Per quanto riguarda l’impatto sulle normative, che riguardano da vicino il settore tecnologico, Belisario prevede “importanti ripercussioni”, ad esempio per la privacy, e per tutte le tematiche relative al «trasferimento dei dati personali fuori dalla UE». «Non sappiamo davvero cosa comporti la Brexit, ci saranno appositi negoziati», ma «sicuramente possiamo dire che tutti i vantaggi che c’erano nel lavorare nel Regno Unito, sul fronte dell’uniformità della normativa, sono andati persi». Anche Belisario pensa subito alle start up, che avevano deciso di puntare sull’Inghilterra, e che ora potrebbero decidere di voler cambiare sede legale. In realtà, è bene precisarlo, per ora non cambia nulla, l’effetto del referendum non è immediato, ci vorranno tempi lunghi (si parla di almeno un paio d’anni) per rivedere regole e trattati. Ma un periodo transitorio, a maggior ragione se lungo, si porta dietro incertezze normative che certo non stimolano nuovi investimenti.

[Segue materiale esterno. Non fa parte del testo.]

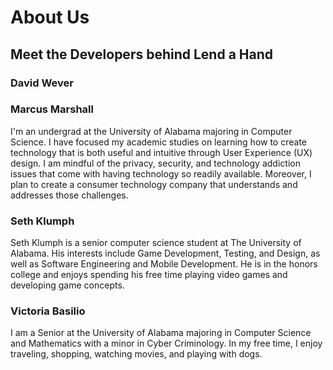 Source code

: # About Us

## Meet the Developers behind Lend a Hand

### David Wever

### Marcus Marshall
I'm an undergrad at the University of Alabama majoring in Computer Science. I have focused my academic studies on learning how to create technology that is both useful and intuitive through User Experience (UX) design. I am mindful of the privacy, security, and technology addiction issues that come with having technology so readily available. Moreover, I plan to create a consumer technology company that understands and addresses those challenges.

### Seth Klumph
Seth Klumph is a senior computer science student at The University of Alabama. His interests include Game Development, Testing, and Design, as well as Software Engineering and Mobile Development. He is in the honors college and enjoys spending his free time playing video games and developing game concepts.

### Victoria Basilio
I am a Senior at the University of Alabama majoring in Computer Science and Mathematics with a minor in Cyber Criminology. In my free time, I enjoy traveling, shopping, watching movies, and playing with dogs.
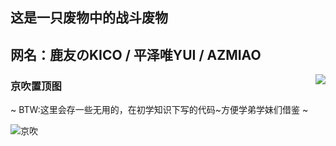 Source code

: ## 这是一只废物中的战斗废物

## 网名：鹿友のKICO / 平泽唯YUI / AZMIAO

<a href="https://github.com/azmiao/github-readme-stats">
  <img align="right" src="https://github-readme-stats.vercel.app/api?username=azmiao&theme=buefy&show_icons=true" />
</a>

<!-- [![AZMIAO's github stats](https://github-readme-stats.vercel.app/api?username=azmiao&theme=buefy&show_icons=true)](https://github.com/azmiao/github-readme-stats) -->

### 京吹置顶图
~ BTW:这里会存一些无用的，在初学知识下写的代码~方便学弟学妹们借鉴 ~

![京吹](https://cdn.jsdelivr.net/gh/azmiao/picture-bed/img/1624068645766.png)
<!-- 
<a href="https://github.com/azmiao/destiny2_hoshino_plugin">
  <img align="left" src="https://github-readme-stats.vercel.app/api/pin/?username=azmiao&repo=destiny2_hoshino_plugin" />
</a>
<a href="https://github.com/azmiao/HFUT_cpdaily_auto_for_hoshino">
  <img align="right" src="https://github-readme-stats.vercel.app/api/pin/?username=azmiao&repo=HFUT_cpdaily_auto_for_hoshino" />
</a>

<a href="https://github.com/azmiao/umamusume_news">
  <img align="left" src="https://github-readme-stats.vercel.app/api/pin/?username=azmiao&repo=umamusume_news" />
</a>
<a href="https://github.com/pcrbot/clan_search_tw">
  <img align="right" src="https://github-readme-stats.vercel.app/api/pin/?username=pcrbot&repo=clan_search_tw" />
</a>

<a href="https://github.com/azmiao/auto_submit_for_HFUT">
  <img align="left" src="https://github-readme-stats.vercel.app/api/pin/?username=azmiao&repo=auto_submit_for_HFUT" />
</a>
<a href="https://github.com/azmiao/bluearchive_hoshino_plugin">
  <img align="right" src="https://github-readme-stats.vercel.app/api/pin/?username=azmiao&repo=bluearchive_hoshino_plugin" />
</a>

<a href="https://github.com/azmiao/bf_search">
  <img align="left" src="https://github-readme-stats.vercel.app/api/pin/?username=azmiao&repo=bf_search" />
</a>
<a href="https://github.com/azmiao/pcrjjc-tw_for_3_server">
  <img align="right" src="https://github-readme-stats.vercel.app/api/pin/?username=azmiao&repo=pcrjjc-tw_for_3_server" />
</a> -->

L’effetto immediato determinato dall’incertezza dunque, è il più temibile. Per il futuro, bisognerà invece vedere quali scelte saranno fatte. Belisario spiega quali sono i nodi fondamentali da chiarire. In primis, la protezione dei dati: dopo la Brexit, trasferire dati in Gran Bretagna potrebbe essere come trasferirli negli Usa.
Infine, la ricerca. «Nessuno era pronto a questo – commenta Fuggetta – e quindi ora c’è e ci sarà gran confusione». Primo problema: i bandi che prevedono partnership con gli inglesi. Probabilmente, prosegue il docente, fino a quando non ci sarà una nuova regola, varranno quelle vecchie. Ma la confusione, soprattutto sul fronte progettuale, è assicurata».